Today we are thrilled to host Kristi Wientge, author of KARMA KHULLAR'S MUSTACHE, published August 15, 2017 by Simon and Schuster. Debut author Kristi Wientge tackles the uncomfortable—but all too relatable—subject of female body hair and self-esteem with this sweet and charming novel in the tradition of Judy Blume. Be sure to stay tuned for the giveaway at the bottom of the post!
Postpartum Book Baby Depression
You’ve seen the photos of authors wrapping their books up in baby blankets or the writing community wishing fellow authors Happy Book Birthday.
I’m a mother of four, so I’ve had my fair share of babies and I’ve written six manuscripts some of which I’ve spent years on trying to get just right. Like the unique challenges I’ve faced with each child, books are all too similar. So, I understand this comparison and want to expand on it because there is much more than just getting a book out there, after all, giving birth doesn’t end there. You have an ever-developing relationship with your child and any possible future children—books or human.

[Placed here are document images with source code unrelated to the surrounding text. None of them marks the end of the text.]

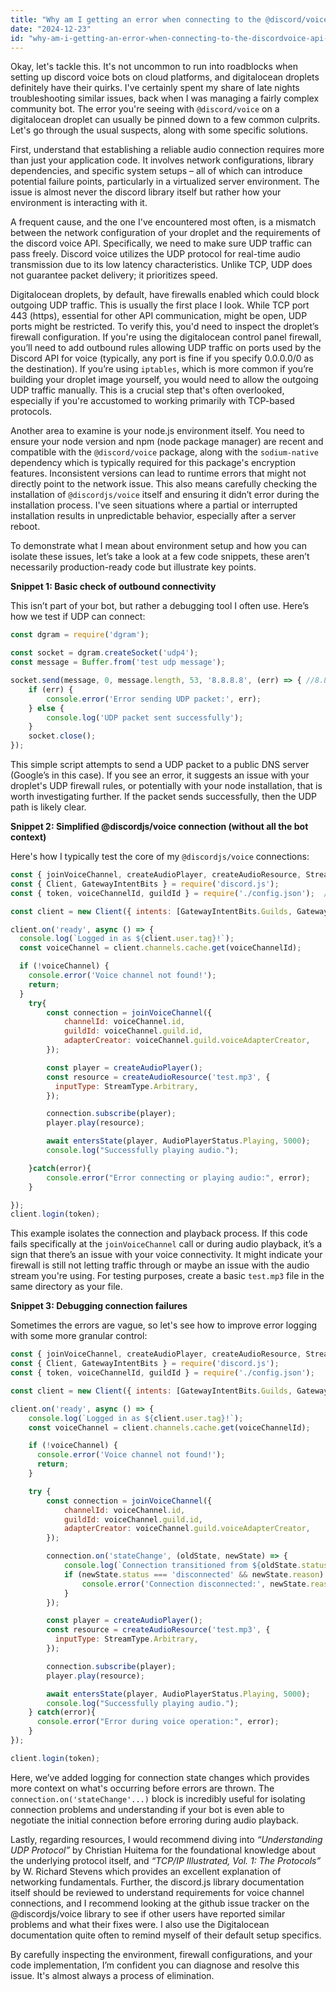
 ```yaml
---
title: "Why am I getting an error when connecting to the @discord/voice API from a Digitalocean droplet?"
date: "2024-12-23"
id: "why-am-i-getting-an-error-when-connecting-to-the-discordvoice-api-from-a-digitalocean-droplet"
---
```


Okay, let's tackle this. It's not uncommon to run into roadblocks when setting up discord voice bots on cloud platforms, and digitalocean droplets definitely have their quirks. I've certainly spent my share of late nights troubleshooting similar issues, back when I was managing a fairly complex community bot. The error you're seeing with `@discord/voice` on a digitalocean droplet can usually be pinned down to a few common culprits. Let's go through the usual suspects, along with some specific solutions.

First, understand that establishing a reliable audio connection requires more than just your application code. It involves network configurations, library dependencies, and specific system setups – all of which can introduce potential failure points, particularly in a virtualized server environment. The issue is almost never the discord library itself but rather how your environment is interacting with it.

A frequent cause, and the one I've encountered most often, is a mismatch between the network configuration of your droplet and the requirements of the discord voice API. Specifically, we need to make sure UDP traffic can pass freely. Discord voice utilizes the UDP protocol for real-time audio transmission due to its low latency characteristics. Unlike TCP, UDP does not guarantee packet delivery; it prioritizes speed.

Digitalocean droplets, by default, have firewalls enabled which could block outgoing UDP traffic. This is usually the first place I look. While TCP port 443 (https), essential for other API communication, might be open, UDP ports might be restricted. To verify this, you'd need to inspect the droplet’s firewall configuration. If you're using the digitalocean control panel firewall, you’ll need to add outbound rules allowing UDP traffic on ports used by the Discord API for voice (typically, any port is fine if you specify 0.0.0.0/0 as the destination). If you’re using `iptables`, which is more common if you’re building your droplet image yourself, you would need to allow the outgoing UDP traffic manually. This is a crucial step that's often overlooked, especially if you're accustomed to working primarily with TCP-based protocols.

Another area to examine is your node.js environment itself. You need to ensure your node version and npm (node package manager) are recent and compatible with the `@discord/voice` package, along with the `sodium-native` dependency which is typically required for this package's encryption features. Inconsistent versions can lead to runtime errors that might not directly point to the network issue. This also means carefully checking the installation of `@discordjs/voice` itself and ensuring it didn’t error during the installation process. I've seen situations where a partial or interrupted installation results in unpredictable behavior, especially after a server reboot.

To demonstrate what I mean about environment setup and how you can isolate these issues, let’s take a look at a few code snippets, these aren’t necessarily production-ready code but illustrate key points.

**Snippet 1: Basic check of outbound connectivity**

This isn’t part of your bot, but rather a debugging tool I often use. Here’s how we test if UDP can connect:

```javascript
const dgram = require('dgram');

const socket = dgram.createSocket('udp4');
const message = Buffer.from('test udp message');

socket.send(message, 0, message.length, 53, '8.8.8.8', (err) => { //8.8.8.8 = google dns for testing
    if (err) {
        console.error('Error sending UDP packet:', err);
    } else {
        console.log('UDP packet sent successfully');
    }
    socket.close();
});
```

This simple script attempts to send a UDP packet to a public DNS server (Google’s in this case). If you see an error, it suggests an issue with your droplet's UDP firewall rules, or potentially with your node installation, that is worth investigating further. If the packet sends successfully, then the UDP path is likely clear.

**Snippet 2: Simplified @discordjs/voice connection (without all the bot context)**

Here's how I typically test the core of my `@discordjs/voice` connections:

```javascript
const { joinVoiceChannel, createAudioPlayer, createAudioResource, StreamType, entersState, AudioPlayerStatus } = require('@discordjs/voice');
const { Client, GatewayIntentBits } = require('discord.js');
const { token, voiceChannelId, guildId } = require('./config.json');  // Assuming you have this file with your secrets

const client = new Client({ intents: [GatewayIntentBits.Guilds, GatewayIntentBits.GuildVoiceStates] });

client.on('ready', async () => {
  console.log(`Logged in as ${client.user.tag}!`);
  const voiceChannel = client.channels.cache.get(voiceChannelId);

  if (!voiceChannel) {
    console.error('Voice channel not found!');
    return;
  }
    try{
        const connection = joinVoiceChannel({
            channelId: voiceChannel.id,
            guildId: voiceChannel.guild.id,
            adapterCreator: voiceChannel.guild.voiceAdapterCreator,
        });

        const player = createAudioPlayer();
        const resource = createAudioResource('test.mp3', {
          inputType: StreamType.Arbitrary,
        });

        connection.subscribe(player);
        player.play(resource);

        await entersState(player, AudioPlayerStatus.Playing, 5000);
        console.log("Successfully playing audio.");

    }catch(error){
        console.error("Error connecting or playing audio:", error);
    }

});
client.login(token);
```

This example isolates the connection and playback process. If this code fails specifically at the `joinVoiceChannel` call or during audio playback, it’s a sign that there’s an issue with your voice connectivity. It might indicate your firewall is still not letting traffic through or maybe an issue with the audio stream you're using. For testing purposes, create a basic `test.mp3` file in the same directory as your file.

**Snippet 3: Debugging connection failures**

Sometimes the errors are vague, so let's see how to improve error logging with some more granular control:

```javascript
const { joinVoiceChannel, createAudioPlayer, createAudioResource, StreamType, entersState, AudioPlayerStatus } = require('@discordjs/voice');
const { Client, GatewayIntentBits } = require('discord.js');
const { token, voiceChannelId, guildId } = require('./config.json');

const client = new Client({ intents: [GatewayIntentBits.Guilds, GatewayIntentBits.GuildVoiceStates] });

client.on('ready', async () => {
    console.log(`Logged in as ${client.user.tag}!`);
    const voiceChannel = client.channels.cache.get(voiceChannelId);

    if (!voiceChannel) {
      console.error('Voice channel not found!');
      return;
    }

    try {
        const connection = joinVoiceChannel({
            channelId: voiceChannel.id,
            guildId: voiceChannel.guild.id,
            adapterCreator: voiceChannel.guild.voiceAdapterCreator,
        });

        connection.on('stateChange', (oldState, newState) => {
            console.log(`Connection transitioned from ${oldState.status} to ${newState.status}`);
            if (newState.status === 'disconnected' && newState.reason) {
                console.error('Connection disconnected:', newState.reason);
            }
        });

        const player = createAudioPlayer();
        const resource = createAudioResource('test.mp3', {
          inputType: StreamType.Arbitrary,
        });

        connection.subscribe(player);
        player.play(resource);

        await entersState(player, AudioPlayerStatus.Playing, 5000);
        console.log("Successfully playing audio.");
    } catch(error){
      console.error("Error during voice operation:", error);
    }
});

client.login(token);
```
Here, we’ve added logging for connection state changes which provides more context on what's occurring before errors are thrown. The `connection.on('stateChange'...)` block is incredibly useful for isolating connection problems and understanding if your bot is even able to negotiate the initial connection before erroring during audio playback.

Lastly, regarding resources, I would recommend diving into *“Understanding UDP Protocol”* by Christian Huitema for the foundational knowledge about the underlying protocol itself, and *“TCP/IP Illustrated, Vol. 1: The Protocols”* by W. Richard Stevens which provides an excellent explanation of networking fundamentals. Further, the discord.js library documentation itself should be reviewed to understand requirements for voice channel connections, and I recommend looking at the github issue tracker on the @discordjs/voice library to see if other users have reported similar problems and what their fixes were. I also use the Digitalocean documentation quite often to remind myself of their default setup specifics.

By carefully inspecting the environment, firewall configurations, and your code implementation, I’m confident you can diagnose and resolve this issue. It's almost always a process of elimination.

Also, one of the less talked about truths of giving birth is the depression, doubt, fear and/or complete lack of feeling that can follow. I’ve felt a mixture of one or more of the above emotions after the birth of each of my children, but I never expected to feel any of this after my book came out—or gave birth to it—or whatever.
There were weeks where I couldn’t string together a sentence. There were days I was sure my agent saw something in me that I’d faked and could never replicate. AND if my agent had gotten all wrong, then what in the world had my editor been thinking? Good reviews didn’t really seem to matter because how was I ever going to pull it off again?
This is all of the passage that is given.